ABOUT THIS TASK → What lines of the data below hold the string "operationName"? Copy each one out.

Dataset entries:
----------------

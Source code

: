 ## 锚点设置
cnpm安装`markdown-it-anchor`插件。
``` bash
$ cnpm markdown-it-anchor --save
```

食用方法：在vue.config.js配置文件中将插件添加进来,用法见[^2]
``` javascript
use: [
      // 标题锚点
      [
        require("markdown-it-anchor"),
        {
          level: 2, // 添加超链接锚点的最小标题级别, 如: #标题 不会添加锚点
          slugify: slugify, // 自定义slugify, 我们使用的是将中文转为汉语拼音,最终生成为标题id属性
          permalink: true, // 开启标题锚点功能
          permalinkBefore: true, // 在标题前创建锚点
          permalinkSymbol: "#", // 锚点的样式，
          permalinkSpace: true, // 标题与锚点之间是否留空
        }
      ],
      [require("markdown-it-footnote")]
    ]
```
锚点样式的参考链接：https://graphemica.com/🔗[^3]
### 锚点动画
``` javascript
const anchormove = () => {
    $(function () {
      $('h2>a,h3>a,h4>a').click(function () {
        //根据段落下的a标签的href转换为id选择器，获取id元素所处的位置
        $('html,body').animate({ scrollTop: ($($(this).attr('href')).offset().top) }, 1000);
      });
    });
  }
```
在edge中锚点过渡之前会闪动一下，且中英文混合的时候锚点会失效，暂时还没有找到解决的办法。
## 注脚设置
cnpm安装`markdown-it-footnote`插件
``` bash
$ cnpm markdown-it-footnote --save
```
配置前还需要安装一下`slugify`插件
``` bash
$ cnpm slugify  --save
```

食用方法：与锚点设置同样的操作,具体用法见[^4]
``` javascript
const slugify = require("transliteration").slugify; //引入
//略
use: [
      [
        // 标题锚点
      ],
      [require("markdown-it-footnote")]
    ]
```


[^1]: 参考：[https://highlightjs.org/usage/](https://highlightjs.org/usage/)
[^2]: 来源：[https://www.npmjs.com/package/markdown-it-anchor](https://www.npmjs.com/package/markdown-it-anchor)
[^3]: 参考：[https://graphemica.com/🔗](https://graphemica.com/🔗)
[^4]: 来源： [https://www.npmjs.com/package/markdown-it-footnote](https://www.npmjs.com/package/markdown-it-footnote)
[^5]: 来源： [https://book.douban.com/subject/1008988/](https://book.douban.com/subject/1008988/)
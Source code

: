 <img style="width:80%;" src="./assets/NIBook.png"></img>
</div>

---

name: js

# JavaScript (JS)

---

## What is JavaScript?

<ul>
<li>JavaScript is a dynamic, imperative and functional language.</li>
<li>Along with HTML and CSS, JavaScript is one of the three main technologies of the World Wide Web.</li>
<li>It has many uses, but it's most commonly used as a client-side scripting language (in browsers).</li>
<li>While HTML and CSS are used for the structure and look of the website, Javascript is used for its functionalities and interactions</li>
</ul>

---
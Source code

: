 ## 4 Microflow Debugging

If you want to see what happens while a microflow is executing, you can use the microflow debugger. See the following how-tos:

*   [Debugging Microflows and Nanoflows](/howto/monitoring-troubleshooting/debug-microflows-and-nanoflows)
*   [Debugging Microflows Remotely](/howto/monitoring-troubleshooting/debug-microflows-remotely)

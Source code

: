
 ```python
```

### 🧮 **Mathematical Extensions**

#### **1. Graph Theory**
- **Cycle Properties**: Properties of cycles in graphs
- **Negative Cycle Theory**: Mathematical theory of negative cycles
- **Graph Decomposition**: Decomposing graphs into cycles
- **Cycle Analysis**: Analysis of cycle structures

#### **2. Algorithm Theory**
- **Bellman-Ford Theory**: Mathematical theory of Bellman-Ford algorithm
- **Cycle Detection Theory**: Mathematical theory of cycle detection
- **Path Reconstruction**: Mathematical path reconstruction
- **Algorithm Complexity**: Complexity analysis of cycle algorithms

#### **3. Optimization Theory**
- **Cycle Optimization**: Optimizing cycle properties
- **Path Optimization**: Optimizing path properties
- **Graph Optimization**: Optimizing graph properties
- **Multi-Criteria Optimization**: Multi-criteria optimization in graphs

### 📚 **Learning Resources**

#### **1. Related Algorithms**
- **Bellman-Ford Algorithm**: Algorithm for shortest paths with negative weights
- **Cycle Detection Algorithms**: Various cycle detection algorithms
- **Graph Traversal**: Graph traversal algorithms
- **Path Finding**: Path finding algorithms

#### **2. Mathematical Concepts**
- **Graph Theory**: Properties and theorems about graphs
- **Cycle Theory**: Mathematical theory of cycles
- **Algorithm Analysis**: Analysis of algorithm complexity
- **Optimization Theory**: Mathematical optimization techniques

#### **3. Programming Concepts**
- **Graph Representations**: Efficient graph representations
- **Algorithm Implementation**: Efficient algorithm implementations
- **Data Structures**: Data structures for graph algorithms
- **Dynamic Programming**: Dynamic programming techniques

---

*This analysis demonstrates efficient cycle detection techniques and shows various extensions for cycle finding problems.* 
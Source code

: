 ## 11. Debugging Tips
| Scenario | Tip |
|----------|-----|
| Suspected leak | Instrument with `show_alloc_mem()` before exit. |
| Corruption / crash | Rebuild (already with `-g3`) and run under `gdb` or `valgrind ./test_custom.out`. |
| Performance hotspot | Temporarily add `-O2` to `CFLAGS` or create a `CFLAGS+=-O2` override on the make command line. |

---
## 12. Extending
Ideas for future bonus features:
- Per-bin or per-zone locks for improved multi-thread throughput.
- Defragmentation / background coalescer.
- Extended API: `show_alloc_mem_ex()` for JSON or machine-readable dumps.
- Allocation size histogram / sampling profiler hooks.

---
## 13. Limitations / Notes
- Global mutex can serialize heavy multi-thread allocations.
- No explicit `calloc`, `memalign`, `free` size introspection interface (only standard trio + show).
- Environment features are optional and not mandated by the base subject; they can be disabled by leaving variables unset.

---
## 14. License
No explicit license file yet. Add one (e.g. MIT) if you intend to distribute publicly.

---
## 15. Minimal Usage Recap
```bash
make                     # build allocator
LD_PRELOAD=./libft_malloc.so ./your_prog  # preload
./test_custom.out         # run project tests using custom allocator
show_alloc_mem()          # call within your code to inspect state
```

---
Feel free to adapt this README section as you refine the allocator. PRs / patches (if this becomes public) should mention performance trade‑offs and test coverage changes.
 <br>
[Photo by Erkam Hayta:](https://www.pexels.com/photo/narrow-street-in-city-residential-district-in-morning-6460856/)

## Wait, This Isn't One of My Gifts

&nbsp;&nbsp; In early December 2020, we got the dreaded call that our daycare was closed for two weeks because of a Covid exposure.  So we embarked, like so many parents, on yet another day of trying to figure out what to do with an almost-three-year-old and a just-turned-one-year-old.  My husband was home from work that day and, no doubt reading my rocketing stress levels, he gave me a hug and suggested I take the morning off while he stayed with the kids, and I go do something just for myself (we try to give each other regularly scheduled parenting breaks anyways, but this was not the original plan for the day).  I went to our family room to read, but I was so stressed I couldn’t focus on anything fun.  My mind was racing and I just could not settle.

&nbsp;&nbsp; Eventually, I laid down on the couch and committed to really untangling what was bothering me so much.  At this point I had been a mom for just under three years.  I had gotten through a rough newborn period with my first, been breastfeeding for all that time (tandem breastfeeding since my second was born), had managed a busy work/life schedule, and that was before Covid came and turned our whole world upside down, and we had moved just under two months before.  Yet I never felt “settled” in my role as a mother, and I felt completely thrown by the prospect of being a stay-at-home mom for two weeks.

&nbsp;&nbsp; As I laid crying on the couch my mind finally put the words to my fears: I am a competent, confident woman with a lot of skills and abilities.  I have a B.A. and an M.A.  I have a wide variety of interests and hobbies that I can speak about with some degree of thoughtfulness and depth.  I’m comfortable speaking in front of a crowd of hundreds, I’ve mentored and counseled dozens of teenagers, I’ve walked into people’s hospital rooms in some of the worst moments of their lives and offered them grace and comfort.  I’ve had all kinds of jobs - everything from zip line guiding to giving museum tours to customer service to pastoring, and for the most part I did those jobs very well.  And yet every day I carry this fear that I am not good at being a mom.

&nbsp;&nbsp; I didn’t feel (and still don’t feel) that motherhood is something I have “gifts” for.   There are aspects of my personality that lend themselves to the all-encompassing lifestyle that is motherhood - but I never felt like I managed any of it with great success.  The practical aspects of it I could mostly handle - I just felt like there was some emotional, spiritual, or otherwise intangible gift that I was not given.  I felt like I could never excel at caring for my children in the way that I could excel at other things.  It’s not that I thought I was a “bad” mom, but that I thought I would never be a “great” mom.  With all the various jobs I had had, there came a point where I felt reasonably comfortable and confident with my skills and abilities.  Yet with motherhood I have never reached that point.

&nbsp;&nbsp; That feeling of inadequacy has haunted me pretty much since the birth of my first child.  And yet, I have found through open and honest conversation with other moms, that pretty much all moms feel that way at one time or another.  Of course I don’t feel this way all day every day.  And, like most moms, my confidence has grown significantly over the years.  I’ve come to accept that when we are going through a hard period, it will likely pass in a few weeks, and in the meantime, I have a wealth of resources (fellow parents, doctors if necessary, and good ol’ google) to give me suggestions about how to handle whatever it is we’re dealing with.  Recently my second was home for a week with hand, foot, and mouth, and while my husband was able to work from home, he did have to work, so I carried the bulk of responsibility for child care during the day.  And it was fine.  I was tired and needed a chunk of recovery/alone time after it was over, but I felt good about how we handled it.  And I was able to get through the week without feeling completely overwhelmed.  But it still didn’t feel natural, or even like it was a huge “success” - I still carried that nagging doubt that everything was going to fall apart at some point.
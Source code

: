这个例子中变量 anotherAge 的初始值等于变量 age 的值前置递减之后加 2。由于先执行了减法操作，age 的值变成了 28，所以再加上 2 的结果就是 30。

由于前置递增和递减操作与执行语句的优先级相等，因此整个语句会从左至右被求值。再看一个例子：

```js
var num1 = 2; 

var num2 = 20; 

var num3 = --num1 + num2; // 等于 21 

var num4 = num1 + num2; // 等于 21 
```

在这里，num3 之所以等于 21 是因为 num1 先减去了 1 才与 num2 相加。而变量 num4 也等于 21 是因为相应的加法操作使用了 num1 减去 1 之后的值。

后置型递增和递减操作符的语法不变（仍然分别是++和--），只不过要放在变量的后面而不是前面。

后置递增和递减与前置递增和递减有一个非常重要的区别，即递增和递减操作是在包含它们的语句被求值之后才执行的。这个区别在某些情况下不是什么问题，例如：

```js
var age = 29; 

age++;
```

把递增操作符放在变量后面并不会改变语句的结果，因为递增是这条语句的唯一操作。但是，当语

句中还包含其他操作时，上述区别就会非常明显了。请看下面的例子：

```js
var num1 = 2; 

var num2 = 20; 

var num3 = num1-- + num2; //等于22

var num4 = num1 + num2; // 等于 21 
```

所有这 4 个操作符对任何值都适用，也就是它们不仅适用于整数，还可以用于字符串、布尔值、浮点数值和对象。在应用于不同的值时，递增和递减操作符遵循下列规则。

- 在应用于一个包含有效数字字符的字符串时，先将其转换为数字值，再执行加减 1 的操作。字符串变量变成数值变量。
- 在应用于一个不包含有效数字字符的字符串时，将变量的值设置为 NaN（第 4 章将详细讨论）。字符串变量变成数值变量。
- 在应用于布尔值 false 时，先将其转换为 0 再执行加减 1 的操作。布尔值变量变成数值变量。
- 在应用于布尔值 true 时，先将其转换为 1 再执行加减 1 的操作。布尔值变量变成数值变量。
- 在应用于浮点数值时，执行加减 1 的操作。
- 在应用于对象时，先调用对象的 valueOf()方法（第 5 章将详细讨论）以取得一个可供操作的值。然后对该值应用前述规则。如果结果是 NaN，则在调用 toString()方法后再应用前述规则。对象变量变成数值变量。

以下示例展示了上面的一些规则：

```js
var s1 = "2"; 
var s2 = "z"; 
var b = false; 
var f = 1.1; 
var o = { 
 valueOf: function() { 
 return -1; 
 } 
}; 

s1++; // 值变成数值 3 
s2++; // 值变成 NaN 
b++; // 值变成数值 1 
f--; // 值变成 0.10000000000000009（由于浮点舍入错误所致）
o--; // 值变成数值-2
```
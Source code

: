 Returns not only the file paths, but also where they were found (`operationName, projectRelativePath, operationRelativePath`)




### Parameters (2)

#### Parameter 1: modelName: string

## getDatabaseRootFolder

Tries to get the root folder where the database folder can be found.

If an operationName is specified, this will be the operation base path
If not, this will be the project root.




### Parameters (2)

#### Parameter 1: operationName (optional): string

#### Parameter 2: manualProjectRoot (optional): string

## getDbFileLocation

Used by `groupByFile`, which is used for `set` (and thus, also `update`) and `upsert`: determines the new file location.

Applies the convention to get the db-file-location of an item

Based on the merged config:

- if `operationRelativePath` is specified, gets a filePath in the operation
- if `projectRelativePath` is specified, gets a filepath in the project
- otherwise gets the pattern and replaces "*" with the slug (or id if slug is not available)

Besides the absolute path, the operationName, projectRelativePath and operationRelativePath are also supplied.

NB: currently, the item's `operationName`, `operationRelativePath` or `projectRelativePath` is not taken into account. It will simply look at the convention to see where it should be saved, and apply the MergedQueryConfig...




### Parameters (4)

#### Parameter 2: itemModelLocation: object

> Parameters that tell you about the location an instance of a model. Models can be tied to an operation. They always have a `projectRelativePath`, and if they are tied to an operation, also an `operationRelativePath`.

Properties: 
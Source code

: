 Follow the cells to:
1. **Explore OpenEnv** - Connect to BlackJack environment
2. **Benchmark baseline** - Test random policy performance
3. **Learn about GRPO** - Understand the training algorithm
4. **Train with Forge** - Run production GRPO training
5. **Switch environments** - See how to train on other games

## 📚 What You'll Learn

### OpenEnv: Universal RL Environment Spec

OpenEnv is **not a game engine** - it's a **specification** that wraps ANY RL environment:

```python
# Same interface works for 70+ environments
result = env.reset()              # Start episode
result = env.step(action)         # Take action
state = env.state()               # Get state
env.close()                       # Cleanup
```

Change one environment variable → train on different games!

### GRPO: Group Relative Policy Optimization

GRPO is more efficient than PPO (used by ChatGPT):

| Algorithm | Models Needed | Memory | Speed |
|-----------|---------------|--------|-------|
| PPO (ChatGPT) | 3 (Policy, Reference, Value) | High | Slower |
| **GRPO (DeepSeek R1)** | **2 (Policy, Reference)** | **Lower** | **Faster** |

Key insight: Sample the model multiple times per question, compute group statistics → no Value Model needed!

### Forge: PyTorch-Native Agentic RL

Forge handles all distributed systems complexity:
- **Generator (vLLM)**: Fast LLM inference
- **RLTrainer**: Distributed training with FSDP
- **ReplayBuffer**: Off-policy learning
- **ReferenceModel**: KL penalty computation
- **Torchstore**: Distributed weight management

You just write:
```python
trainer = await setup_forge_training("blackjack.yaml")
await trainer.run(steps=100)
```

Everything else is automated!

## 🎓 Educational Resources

----------------

RESPONSE TO THE EXERCISE →
: Returns not only the file paths, but also where they were found (`operationName, projectRelativePath, operationRelativePath`)
If an operationName is specified, this will be the operation base path
#### Parameter 1: operationName (optional): string
Besides the absolute path, the operationName, projectRelativePath and operationRelativePath are also supplied.
NB: currently, the item's `operationName`, `operationRelativePath` or `projectRelativePath` is not taken into account. It will simply look at the convention to see where it should be saved, and apply the MergedQueryConfig...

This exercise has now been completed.